Could you report every line of the listing below that holds the word "with"?

BEGIN RECORDED DATA

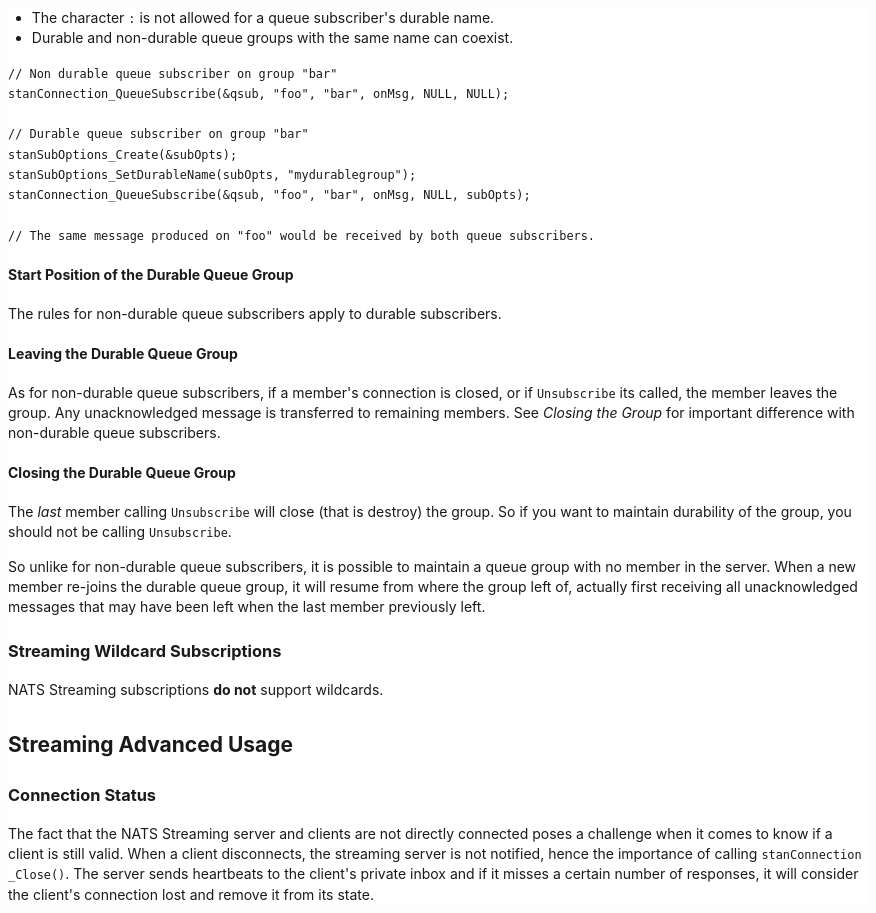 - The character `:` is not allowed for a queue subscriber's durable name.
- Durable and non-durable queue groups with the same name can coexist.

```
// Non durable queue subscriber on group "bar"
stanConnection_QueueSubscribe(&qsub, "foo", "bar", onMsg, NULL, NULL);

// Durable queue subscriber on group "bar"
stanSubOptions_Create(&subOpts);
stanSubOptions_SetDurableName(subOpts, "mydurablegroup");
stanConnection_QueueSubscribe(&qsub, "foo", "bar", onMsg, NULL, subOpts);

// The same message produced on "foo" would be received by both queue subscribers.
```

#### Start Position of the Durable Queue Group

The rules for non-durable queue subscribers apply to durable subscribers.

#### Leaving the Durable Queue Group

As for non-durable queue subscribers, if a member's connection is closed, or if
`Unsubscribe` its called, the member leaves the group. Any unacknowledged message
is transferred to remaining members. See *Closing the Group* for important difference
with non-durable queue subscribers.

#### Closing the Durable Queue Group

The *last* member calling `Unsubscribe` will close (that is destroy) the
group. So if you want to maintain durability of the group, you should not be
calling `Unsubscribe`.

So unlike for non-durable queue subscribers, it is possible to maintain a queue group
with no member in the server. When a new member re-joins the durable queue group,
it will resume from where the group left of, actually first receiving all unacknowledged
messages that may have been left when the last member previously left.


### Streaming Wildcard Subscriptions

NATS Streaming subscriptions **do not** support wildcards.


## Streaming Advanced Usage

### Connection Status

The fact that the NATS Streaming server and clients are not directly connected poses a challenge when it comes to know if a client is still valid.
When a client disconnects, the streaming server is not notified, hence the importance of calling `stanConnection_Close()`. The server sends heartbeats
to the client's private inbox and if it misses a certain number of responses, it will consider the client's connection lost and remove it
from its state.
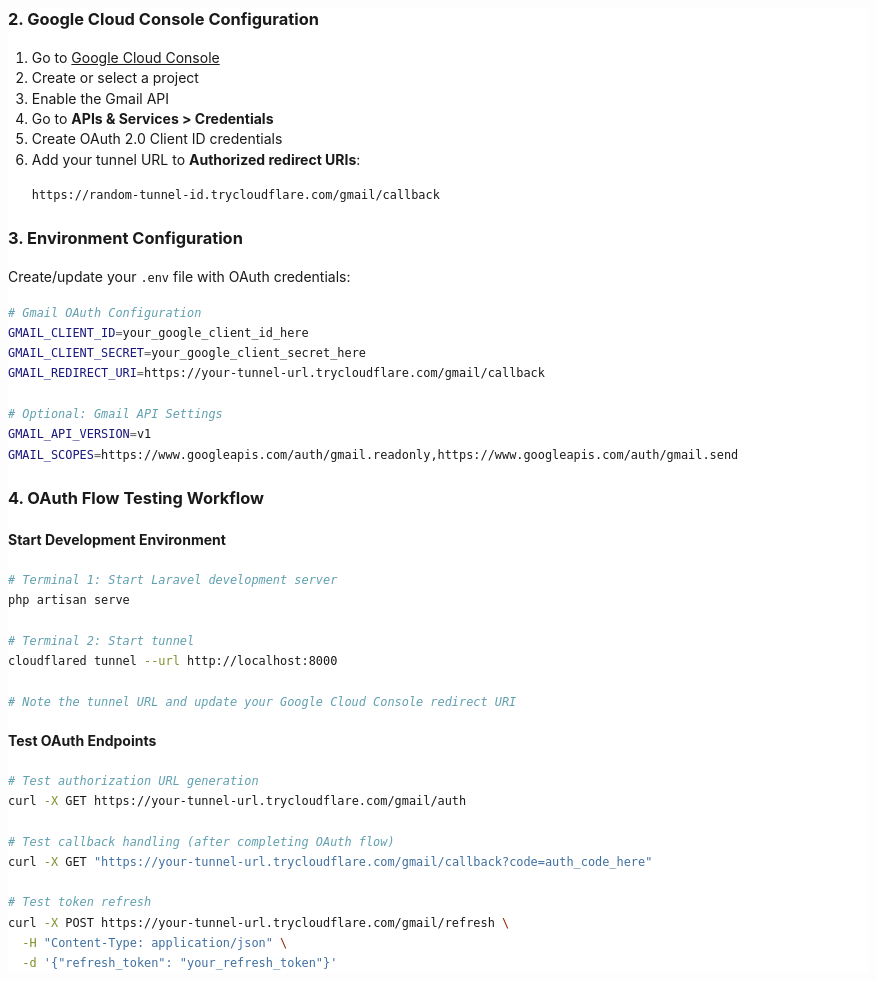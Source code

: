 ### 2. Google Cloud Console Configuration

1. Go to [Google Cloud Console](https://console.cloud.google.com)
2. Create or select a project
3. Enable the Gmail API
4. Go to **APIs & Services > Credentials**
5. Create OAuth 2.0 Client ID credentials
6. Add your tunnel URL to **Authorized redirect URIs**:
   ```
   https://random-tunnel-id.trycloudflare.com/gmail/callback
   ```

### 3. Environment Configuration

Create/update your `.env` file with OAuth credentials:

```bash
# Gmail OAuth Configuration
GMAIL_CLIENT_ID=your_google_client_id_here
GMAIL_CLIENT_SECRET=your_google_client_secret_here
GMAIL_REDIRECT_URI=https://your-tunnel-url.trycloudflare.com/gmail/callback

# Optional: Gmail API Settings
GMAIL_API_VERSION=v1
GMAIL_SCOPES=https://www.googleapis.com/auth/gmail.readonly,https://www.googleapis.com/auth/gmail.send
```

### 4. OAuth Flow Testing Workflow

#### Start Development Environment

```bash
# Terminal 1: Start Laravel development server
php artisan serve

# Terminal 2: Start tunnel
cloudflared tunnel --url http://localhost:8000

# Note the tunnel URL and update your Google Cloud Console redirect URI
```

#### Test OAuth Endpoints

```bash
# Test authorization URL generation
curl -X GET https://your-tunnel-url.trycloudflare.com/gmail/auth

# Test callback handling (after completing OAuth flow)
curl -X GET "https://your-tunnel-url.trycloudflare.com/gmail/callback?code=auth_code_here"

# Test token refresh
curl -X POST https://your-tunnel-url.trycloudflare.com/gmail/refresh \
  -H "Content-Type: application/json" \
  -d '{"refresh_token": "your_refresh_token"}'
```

END RECORDED DATA
BEGIN RECORDED DATA

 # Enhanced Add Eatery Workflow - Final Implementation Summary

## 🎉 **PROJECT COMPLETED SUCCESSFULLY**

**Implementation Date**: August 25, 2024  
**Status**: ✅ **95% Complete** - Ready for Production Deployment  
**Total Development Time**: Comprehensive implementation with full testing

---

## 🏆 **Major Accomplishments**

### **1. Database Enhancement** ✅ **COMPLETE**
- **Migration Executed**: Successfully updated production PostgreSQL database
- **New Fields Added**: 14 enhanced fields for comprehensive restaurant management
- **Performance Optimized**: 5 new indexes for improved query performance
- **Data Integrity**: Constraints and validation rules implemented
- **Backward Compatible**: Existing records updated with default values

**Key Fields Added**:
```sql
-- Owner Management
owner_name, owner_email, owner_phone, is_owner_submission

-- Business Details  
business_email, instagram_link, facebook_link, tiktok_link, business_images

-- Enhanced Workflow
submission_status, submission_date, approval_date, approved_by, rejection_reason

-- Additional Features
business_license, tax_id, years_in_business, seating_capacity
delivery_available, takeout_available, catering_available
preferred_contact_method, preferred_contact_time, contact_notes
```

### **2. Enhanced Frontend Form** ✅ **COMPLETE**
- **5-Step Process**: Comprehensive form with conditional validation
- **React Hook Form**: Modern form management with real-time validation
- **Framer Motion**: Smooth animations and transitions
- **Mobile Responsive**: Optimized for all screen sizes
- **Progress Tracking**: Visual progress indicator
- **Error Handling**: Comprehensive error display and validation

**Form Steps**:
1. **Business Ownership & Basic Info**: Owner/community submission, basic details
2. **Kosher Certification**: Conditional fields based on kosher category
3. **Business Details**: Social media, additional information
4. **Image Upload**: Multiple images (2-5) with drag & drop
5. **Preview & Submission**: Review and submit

END RECORDED DATA

[SOLUTION TO THIS PROBLEM]
- Durable and non-durable queue groups with the same name can coexist.
with non-durable queue subscribers.
with no member in the server. When a new member re-joins the durable queue group,
Create/update your `.env` file with OAuth credentials:
**Total Development Time**: Comprehensive implementation with full testing
- **Backward Compatible**: Existing records updated with default values
- **5-Step Process**: Comprehensive form with conditional validation
- **React Hook Form**: Modern form management with real-time validation
4. **Image Upload**: Multiple images (2-5) with drag & drop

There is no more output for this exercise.